== YOUR TASK ==
Each line of the data below that carries the word "wiki" needs to be copied.

== SUPPLIED RECORDS ==
====

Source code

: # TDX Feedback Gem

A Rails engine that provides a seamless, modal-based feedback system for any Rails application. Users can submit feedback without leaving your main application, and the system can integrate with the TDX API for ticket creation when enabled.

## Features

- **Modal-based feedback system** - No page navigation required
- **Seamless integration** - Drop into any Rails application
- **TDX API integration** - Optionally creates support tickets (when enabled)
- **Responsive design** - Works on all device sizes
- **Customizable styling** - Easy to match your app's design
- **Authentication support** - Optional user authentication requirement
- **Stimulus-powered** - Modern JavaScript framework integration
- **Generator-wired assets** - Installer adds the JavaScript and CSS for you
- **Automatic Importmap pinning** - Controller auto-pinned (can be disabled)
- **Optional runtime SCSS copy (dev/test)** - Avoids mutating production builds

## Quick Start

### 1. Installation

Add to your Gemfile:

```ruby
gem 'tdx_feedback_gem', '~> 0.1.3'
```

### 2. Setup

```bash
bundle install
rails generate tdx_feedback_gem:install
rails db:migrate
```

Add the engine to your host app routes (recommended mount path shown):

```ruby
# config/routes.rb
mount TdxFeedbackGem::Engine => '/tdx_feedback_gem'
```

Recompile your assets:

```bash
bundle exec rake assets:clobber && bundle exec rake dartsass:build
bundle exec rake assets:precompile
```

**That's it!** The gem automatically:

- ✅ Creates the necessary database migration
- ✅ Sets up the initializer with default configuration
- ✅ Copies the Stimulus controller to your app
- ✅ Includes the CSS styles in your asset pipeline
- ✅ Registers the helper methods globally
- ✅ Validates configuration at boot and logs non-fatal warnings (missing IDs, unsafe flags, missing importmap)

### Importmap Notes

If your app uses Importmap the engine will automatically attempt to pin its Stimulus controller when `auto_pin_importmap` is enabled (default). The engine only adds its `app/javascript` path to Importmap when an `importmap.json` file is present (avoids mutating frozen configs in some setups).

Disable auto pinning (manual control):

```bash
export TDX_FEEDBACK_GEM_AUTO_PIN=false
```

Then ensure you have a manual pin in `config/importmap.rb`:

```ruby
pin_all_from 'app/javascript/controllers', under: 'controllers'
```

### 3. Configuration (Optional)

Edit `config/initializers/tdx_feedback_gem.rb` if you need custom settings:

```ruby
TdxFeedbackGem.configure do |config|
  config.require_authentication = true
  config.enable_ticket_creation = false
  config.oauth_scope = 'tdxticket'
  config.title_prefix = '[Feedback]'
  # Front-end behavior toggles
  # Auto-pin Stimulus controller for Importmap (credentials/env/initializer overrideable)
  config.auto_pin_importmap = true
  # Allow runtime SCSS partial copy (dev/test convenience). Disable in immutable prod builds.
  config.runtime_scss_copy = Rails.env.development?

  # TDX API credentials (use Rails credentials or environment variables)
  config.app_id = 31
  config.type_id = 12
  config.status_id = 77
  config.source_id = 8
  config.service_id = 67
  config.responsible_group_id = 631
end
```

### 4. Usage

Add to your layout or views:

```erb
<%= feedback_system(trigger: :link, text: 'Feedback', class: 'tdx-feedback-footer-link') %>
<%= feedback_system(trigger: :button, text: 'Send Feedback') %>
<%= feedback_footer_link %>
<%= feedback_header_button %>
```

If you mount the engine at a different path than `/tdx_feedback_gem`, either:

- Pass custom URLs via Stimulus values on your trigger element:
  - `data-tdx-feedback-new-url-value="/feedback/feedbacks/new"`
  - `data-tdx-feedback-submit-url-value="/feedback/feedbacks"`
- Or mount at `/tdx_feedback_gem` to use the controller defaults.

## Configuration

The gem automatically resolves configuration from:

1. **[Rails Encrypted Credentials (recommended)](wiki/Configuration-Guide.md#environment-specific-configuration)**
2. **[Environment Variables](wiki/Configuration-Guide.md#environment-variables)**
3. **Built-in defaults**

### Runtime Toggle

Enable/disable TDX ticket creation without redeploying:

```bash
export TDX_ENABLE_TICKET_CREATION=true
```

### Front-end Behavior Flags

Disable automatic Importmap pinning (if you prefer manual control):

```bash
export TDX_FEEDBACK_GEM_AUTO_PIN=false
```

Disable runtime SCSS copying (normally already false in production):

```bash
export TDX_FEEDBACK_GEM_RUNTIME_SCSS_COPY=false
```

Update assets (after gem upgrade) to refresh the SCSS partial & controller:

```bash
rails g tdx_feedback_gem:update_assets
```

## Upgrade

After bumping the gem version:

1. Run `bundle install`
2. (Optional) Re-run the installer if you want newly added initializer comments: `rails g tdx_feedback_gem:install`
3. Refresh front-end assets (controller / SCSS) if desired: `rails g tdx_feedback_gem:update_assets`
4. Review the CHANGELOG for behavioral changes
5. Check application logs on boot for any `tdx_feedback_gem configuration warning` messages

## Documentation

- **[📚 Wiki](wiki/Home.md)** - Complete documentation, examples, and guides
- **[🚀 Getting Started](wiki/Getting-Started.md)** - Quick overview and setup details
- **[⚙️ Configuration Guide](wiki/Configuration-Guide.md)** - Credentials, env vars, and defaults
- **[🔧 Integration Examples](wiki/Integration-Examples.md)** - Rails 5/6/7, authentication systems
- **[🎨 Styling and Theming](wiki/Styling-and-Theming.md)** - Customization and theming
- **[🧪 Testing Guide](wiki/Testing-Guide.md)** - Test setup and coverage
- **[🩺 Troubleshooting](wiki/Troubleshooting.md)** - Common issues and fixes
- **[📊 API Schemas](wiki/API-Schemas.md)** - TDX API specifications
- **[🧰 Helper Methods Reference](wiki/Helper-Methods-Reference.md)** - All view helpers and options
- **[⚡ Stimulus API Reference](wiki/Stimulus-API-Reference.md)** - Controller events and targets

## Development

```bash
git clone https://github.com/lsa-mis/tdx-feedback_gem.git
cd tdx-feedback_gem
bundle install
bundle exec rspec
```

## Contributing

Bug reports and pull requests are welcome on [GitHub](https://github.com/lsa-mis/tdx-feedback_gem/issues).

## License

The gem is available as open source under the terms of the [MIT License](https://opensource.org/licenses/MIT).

====

== SOLUTION FOR THIS EXERCISE ==
1. **[Rails Encrypted Credentials (recommended)](wiki/Configuration-Guide.md#environment-specific-configuration)**
2. **[Environment Variables](wiki/Configuration-Guide.md#environment-variables)**
- **[📚 Wiki](wiki/Home.md)** - Complete documentation, examples, and guides
- **[🚀 Getting Started](wiki/Getting-Started.md)** - Quick overview and setup details
- **[⚙️ Configuration Guide](wiki/Configuration-Guide.md)** - Credentials, env vars, and defaults
- **[🔧 Integration Examples](wiki/Integration-Examples.md)** - Rails 5/6/7, authentication systems
- **[🎨 Styling and Theming](wiki/Styling-and-Theming.md)** - Customization and theming
- **[🧪 Testing Guide](wiki/Testing-Guide.md)** - Test setup and coverage
- **[🩺 Troubleshooting](wiki/Troubleshooting.md)** - Common issues and fixes
- **[📊 API Schemas](wiki/API-Schemas.md)** - TDX API specifications
- **[🧰 Helper Methods Reference](wiki/Helper-Methods-Reference.md)** - All view helpers and options
- **[⚡ Stimulus API Reference](wiki/Stimulus-API-Reference.md)** - Controller events and targets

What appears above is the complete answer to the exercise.